Instructions to follow:
Could you transcribe the entries below exactly, without any of the pictures?

Provided material:
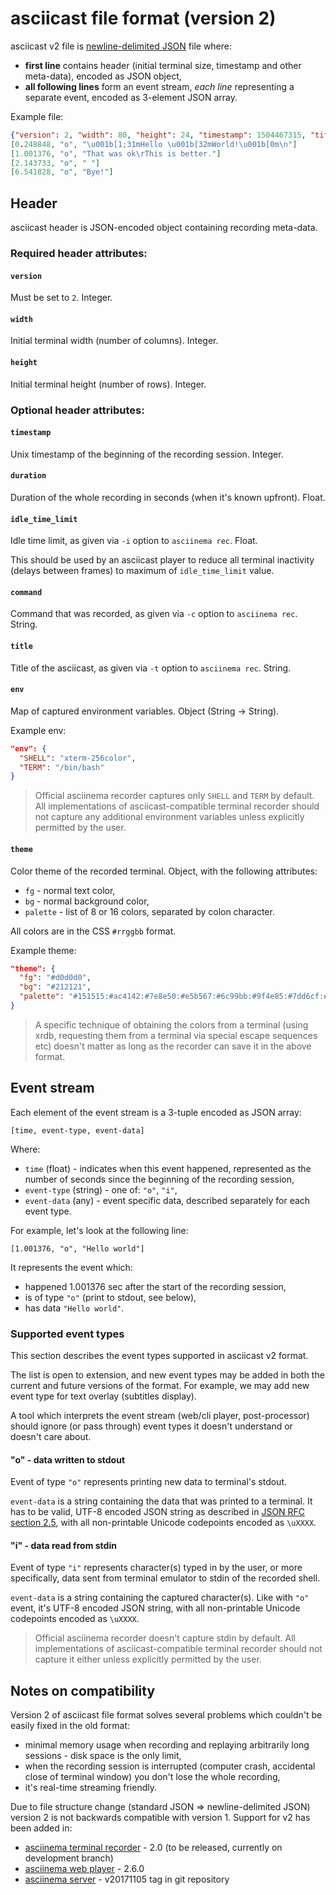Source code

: # asciicast file format (version 2)

asciicast v2 file is [newline-delimited JSON](http://jsonlines.org/) file where:

* __first line__ contains header (initial terminal size, timestamp and other
  meta-data), encoded as JSON object,
* __all following lines__ form an event stream, _each line_ representing a
  separate event, encoded as 3-element JSON array.

Example file:

```json
{"version": 2, "width": 80, "height": 24, "timestamp": 1504467315, "title": "Demo", "env": {"TERM": "xterm-256color", "SHELL": "/bin/zsh"}}
[0.248848, "o", "\u001b[1;31mHello \u001b[32mWorld!\u001b[0m\n"]
[1.001376, "o", "That was ok\rThis is better."]
[2.143733, "o", " "]
[6.541828, "o", "Bye!"]
```

## Header

asciicast header is JSON-encoded object containing recording meta-data.

### Required header attributes:

#### `version`

Must be set to `2`. Integer.

#### `width`

Initial terminal width (number of columns). Integer.

#### `height`

Initial terminal height (number of rows). Integer.

### Optional header attributes:

#### `timestamp`

Unix timestamp of the beginning of the recording session. Integer.

#### `duration`

Duration of the whole recording in seconds (when it's known upfront). Float.

#### `idle_time_limit`

Idle time limit, as given via `-i` option to `asciinema rec`. Float.

This should be used by an asciicast player to reduce all terminal inactivity
(delays between frames) to maximum of `idle_time_limit` value.

#### `command`

Command that was recorded, as given via `-c` option to `asciinema rec`. String.

#### `title`

Title of the asciicast, as given via `-t` option to `asciinema rec`. String.

#### `env`

Map of captured environment variables. Object (String -> String).

Example env:

```json
"env": {
  "SHELL": "xterm-256color",
  "TERM": "/bin/bash"
}
```

> Official asciinema recorder captures only `SHELL` and `TERM` by default. All
> implementations of asciicast-compatible terminal recorder should not capture
> any additional environment variables unless explicitly permitted by the user.

#### `theme`

Color theme of the recorded terminal. Object, with the following attributes:

- `fg` - normal text color,
- `bg` - normal background color,
- `palette` - list of 8 or 16 colors, separated by colon character.

All colors are in the CSS `#rrggbb` format.

Example theme:

```json
"theme": {
  "fg": "#d0d0d0",
  "bg": "#212121",
  "palette": "#151515:#ac4142:#7e8e50:#e5b567:#6c99bb:#9f4e85:#7dd6cf:#d0d0d0:#505050:#ac4142:#7e8e50:#e5b567:#6c99bb:#9f4e85:#7dd6cf:#f5f5f5"
}
```

> A specific technique of obtaining the colors from a terminal (using xrdb,
> requesting them from a terminal via special escape sequences etc) doesn't
> matter as long as the recorder can save it in the above format.

## Event stream

Each element of the event stream is a 3-tuple encoded as JSON array:

    [time, event-type, event-data]

Where:

* `time` (float) - indicates when this event happened, represented as the number
  of seconds since the beginning of the recording session,
* `event-type` (string) - one of: `"o"`, `"i"`,
* `event-data` (any) - event specific data, described separately for each event
  type.

For example, let's look at the following line:

    [1.001376, "o", "Hello world"]

It represents the event which:

* happened 1.001376 sec after the start of the recording session,
* is of type `"o"` (print to stdout, see below),
* has data `"Hello world"`.

### Supported event types

This section describes the event types supported in asciicast v2 format.

The list is open to extension, and new event types may be added in both the
current and future versions of the format. For example, we may add new event
type for text overlay (subtitles display).

A tool which interprets the event stream (web/cli player, post-processor) should
ignore (or pass through) event types it doesn't understand or doesn't care
about.

#### "o" - data written to stdout

Event of type `"o"` represents printing new data to terminal's stdout.

`event-data` is a string containing the data that was printed to a terminal. It
has to be valid, UTF-8 encoded JSON string as described
in [JSON RFC section 2.5](http://www.ietf.org/rfc/rfc4627.txt), with all
non-printable Unicode codepoints encoded as `\uXXXX`.

#### "i" - data read from stdin

Event of type `"i"` represents character(s) typed in by the user, or
more specifically, data sent from terminal emulator to stdin of the recorded
shell.

`event-data` is a string containing the captured character(s). Like with `"o"`
event, it's UTF-8 encoded JSON string, with all non-printable Unicode codepoints
encoded as `\uXXXX`.

> Official asciinema recorder doesn't capture stdin by default. All
> implementations of asciicast-compatible terminal recorder should not capture
> it either unless explicitly permitted by the user.

## Notes on compatibility

Version 2 of asciicast file format solves several problems which couldn't be
easily fixed in the old format:

* minimal memory usage when recording and replaying arbitrarily long sessions -
  disk space is the only limit,
* when the recording session is interrupted (computer crash, accidental close of
  terminal window) you don't lose the whole recording,
* it's real-time streaming friendly.

Due to file structure change (standard JSON => newline-delimited JSON) version 2
is not backwards compatible with version 1. Support for v2 has been added in:

* [asciinema terminal recorder](https://github.com/asciinema/asciinema) - 2.0
  (to be released, currently on development branch)
* [asciinema web player](https://github.com/asciinema/asciinema-player) - 2.6.0
* [asciinema server](https://github.com/asciinema/asciinema-server) - v20171105
  tag in git repository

Completed exercise:
Source code

: # asciicast file format (version 2)

asciicast v2 file is [newline-delimited JSON](http://jsonlines.org/) file where:

* __first line__ contains header (initial terminal size, timestamp and other
  meta-data), encoded as JSON object,
* __all following lines__ form an event stream, _each line_ representing a
  separate event, encoded as 3-element JSON array.

Example file:

```json
{"version": 2, "width": 80, "height": 24, "timestamp": 1504467315, "title": "Demo", "env": {"TERM": "xterm-256color", "SHELL": "/bin/zsh"}}
[0.248848, "o", "\u001b[1;31mHello \u001b[32mWorld!\u001b[0m\n"]
[1.001376, "o", "That was ok\rThis is better."]
[2.143733, "o", " "]
[6.541828, "o", "Bye!"]
```

## Header

asciicast header is JSON-encoded object containing recording meta-data.

### Required header attributes:

#### `version`

Must be set to `2`. Integer.

#### `width`

Initial terminal width (number of columns). Integer.

#### `height`

Initial terminal height (number of rows). Integer.

### Optional header attributes:

#### `timestamp`

Unix timestamp of the beginning of the recording session. Integer.

#### `duration`

Duration of the whole recording in seconds (when it's known upfront). Float.

#### `idle_time_limit`

Idle time limit, as given via `-i` option to `asciinema rec`. Float.

This should be used by an asciicast player to reduce all terminal inactivity
(delays between frames) to maximum of `idle_time_limit` value.

#### `command`

Command that was recorded, as given via `-c` option to `asciinema rec`. String.

#### `title`

Title of the asciicast, as given via `-t` option to `asciinema rec`. String.

#### `env`

Map of captured environment variables. Object (String -> String).

Example env:

```json
"env": {
  "SHELL": "xterm-256color",
  "TERM": "/bin/bash"
}
```

> Official asciinema recorder captures only `SHELL` and `TERM` by default. All
> implementations of asciicast-compatible terminal recorder should not capture
> any additional environment variables unless explicitly permitted by the user.

#### `theme`

Color theme of the recorded terminal. Object, with the following attributes:

- `fg` - normal text color,
- `bg` - normal background color,
- `palette` - list of 8 or 16 colors, separated by colon character.

All colors are in the CSS `#rrggbb` format.

Example theme:

```json
"theme": {
  "fg": "#d0d0d0",
  "bg": "#212121",
  "palette": "#151515:#ac4142:#7e8e50:#e5b567:#6c99bb:#9f4e85:#7dd6cf:#d0d0d0:#505050:#ac4142:#7e8e50:#e5b567:#6c99bb:#9f4e85:#7dd6cf:#f5f5f5"
}
```

> A specific technique of obtaining the colors from a terminal (using xrdb,
> requesting them from a terminal via special escape sequences etc) doesn't
> matter as long as the recorder can save it in the above format.

## Event stream

Each element of the event stream is a 3-tuple encoded as JSON array:

    [time, event-type, event-data]

Where:

* `time` (float) - indicates when this event happened, represented as the number
  of seconds since the beginning of the recording session,
* `event-type` (string) - one of: `"o"`, `"i"`,
* `event-data` (any) - event specific data, described separately for each event
  type.

For example, let's look at the following line:

    [1.001376, "o", "Hello world"]

It represents the event which:

* happened 1.001376 sec after the start of the recording session,
* is of type `"o"` (print to stdout, see below),
* has data `"Hello world"`.

### Supported event types

This section describes the event types supported in asciicast v2 format.

The list is open to extension, and new event types may be added in both the
current and future versions of the format. For example, we may add new event
type for text overlay (subtitles display).

A tool which interprets the event stream (web/cli player, post-processor) should
ignore (or pass through) event types it doesn't understand or doesn't care
about.

#### "o" - data written to stdout

Event of type `"o"` represents printing new data to terminal's stdout.

`event-data` is a string containing the data that was printed to a terminal. It
has to be valid, UTF-8 encoded JSON string as described
in [JSON RFC section 2.5](http://www.ietf.org/rfc/rfc4627.txt), with all
non-printable Unicode codepoints encoded as `\uXXXX`.

#### "i" - data read from stdin

Event of type `"i"` represents character(s) typed in by the user, or
more specifically, data sent from terminal emulator to stdin of the recorded
shell.

`event-data` is a string containing the captured character(s). Like with `"o"`
event, it's UTF-8 encoded JSON string, with all non-printable Unicode codepoints
encoded as `\uXXXX`.

> Official asciinema recorder doesn't capture stdin by default. All
> implementations of asciicast-compatible terminal recorder should not capture
> it either unless explicitly permitted by the user.

## Notes on compatibility

Version 2 of asciicast file format solves several problems which couldn't be
easily fixed in the old format:

* minimal memory usage when recording and replaying arbitrarily long sessions -
  disk space is the only limit,
* when the recording session is interrupted (computer crash, accidental close of
  terminal window) you don't lose the whole recording,
* it's real-time streaming friendly.

Due to file structure change (standard JSON => newline-delimited JSON) version 2
is not backwards compatible with version 1. Support for v2 has been added in:

* [asciinema terminal recorder](https://github.com/asciinema/asciinema) - 2.0
  (to be released, currently on development branch)
* [asciinema web player](https://github.com/asciinema/asciinema-player) - 2.6.0
* [asciinema server](https://github.com/asciinema/asciinema-server) - v20171105
  tag in git repository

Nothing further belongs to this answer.